=== Begin Enclosure ===
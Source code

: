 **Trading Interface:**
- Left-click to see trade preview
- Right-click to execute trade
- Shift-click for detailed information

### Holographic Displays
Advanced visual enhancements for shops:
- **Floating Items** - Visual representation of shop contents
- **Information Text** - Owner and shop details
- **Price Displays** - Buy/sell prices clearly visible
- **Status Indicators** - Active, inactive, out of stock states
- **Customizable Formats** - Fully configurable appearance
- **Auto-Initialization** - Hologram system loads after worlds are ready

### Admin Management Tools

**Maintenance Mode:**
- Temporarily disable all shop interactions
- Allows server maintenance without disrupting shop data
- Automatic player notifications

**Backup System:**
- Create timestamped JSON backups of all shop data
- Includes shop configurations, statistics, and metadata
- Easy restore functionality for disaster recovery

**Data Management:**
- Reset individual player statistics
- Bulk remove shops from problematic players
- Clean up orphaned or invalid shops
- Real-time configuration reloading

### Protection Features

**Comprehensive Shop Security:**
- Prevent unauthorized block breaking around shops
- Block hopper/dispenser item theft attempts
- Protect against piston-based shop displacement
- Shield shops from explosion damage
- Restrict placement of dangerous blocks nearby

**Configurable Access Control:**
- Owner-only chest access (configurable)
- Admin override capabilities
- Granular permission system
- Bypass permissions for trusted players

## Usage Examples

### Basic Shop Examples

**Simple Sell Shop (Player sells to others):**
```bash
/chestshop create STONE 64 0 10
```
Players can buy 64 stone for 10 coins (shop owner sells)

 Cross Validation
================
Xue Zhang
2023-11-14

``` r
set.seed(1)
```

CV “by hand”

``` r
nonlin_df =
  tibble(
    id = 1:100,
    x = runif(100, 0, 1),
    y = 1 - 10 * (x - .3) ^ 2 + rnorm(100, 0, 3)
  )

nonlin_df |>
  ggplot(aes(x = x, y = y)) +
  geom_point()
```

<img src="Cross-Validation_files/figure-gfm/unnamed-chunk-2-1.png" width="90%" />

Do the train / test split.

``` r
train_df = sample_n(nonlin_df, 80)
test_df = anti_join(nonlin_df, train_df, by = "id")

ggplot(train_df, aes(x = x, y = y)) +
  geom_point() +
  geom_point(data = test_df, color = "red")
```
=== End Enclosure ===
→ Try it: Every line of the material should come back unchanged.

→ Solution to this task:
Source code

: **Trading Interface:**
- Left-click to see trade preview
- Right-click to execute trade
- Shift-click for detailed information

### Holographic Displays
Advanced visual enhancements for shops:
- **Floating Items** - Visual representation of shop contents
- **Information Text** - Owner and shop details
- **Price Displays** - Buy/sell prices clearly visible
- **Status Indicators** - Active, inactive, out of stock states
- **Customizable Formats** - Fully configurable appearance
- **Auto-Initialization** - Hologram system loads after worlds are ready

### Admin Management Tools

**Maintenance Mode:**
- Temporarily disable all shop interactions
- Allows server maintenance without disrupting shop data
- Automatic player notifications

**Backup System:**
- Create timestamped JSON backups of all shop data
- Includes shop configurations, statistics, and metadata
- Easy restore functionality for disaster recovery

**Data Management:**
- Reset individual player statistics
- Bulk remove shops from problematic players
- Clean up orphaned or invalid shops
- Real-time configuration reloading

### Protection Features

**Comprehensive Shop Security:**
- Prevent unauthorized block breaking around shops
- Block hopper/dispenser item theft attempts
- Protect against piston-based shop displacement
- Shield shops from explosion damage
- Restrict placement of dangerous blocks nearby

**Configurable Access Control:**
- Owner-only chest access (configurable)
- Admin override capabilities
- Granular permission system
- Bypass permissions for trusted players

## Usage Examples

### Basic Shop Examples

**Simple Sell Shop (Player sells to others):**
```bash
/chestshop create STONE 64 0 10
```
Players can buy 64 stone for 10 coins (shop owner sells)

 Cross Validation
================
Xue Zhang
2023-11-14

``` r
set.seed(1)
```

CV “by hand”

``` r
nonlin_df =
  tibble(
    id = 1:100,
    x = runif(100, 0, 1),
    y = 1 - 10 * (x - .3) ^ 2 + rnorm(100, 0, 3)
  )

nonlin_df |>
  ggplot(aes(x = x, y = y)) +
  geom_point()
```

<img src="Cross-Validation_files/figure-gfm/unnamed-chunk-2-1.png" width="90%" />

Do the train / test split.

``` r
train_df = sample_n(nonlin_df, 80)
test_df = anti_join(nonlin_df, train_df, by = "id")

ggplot(train_df, aes(x = x, y = y)) +
  geom_point() +
  geom_point(data = test_df, color = "red")
```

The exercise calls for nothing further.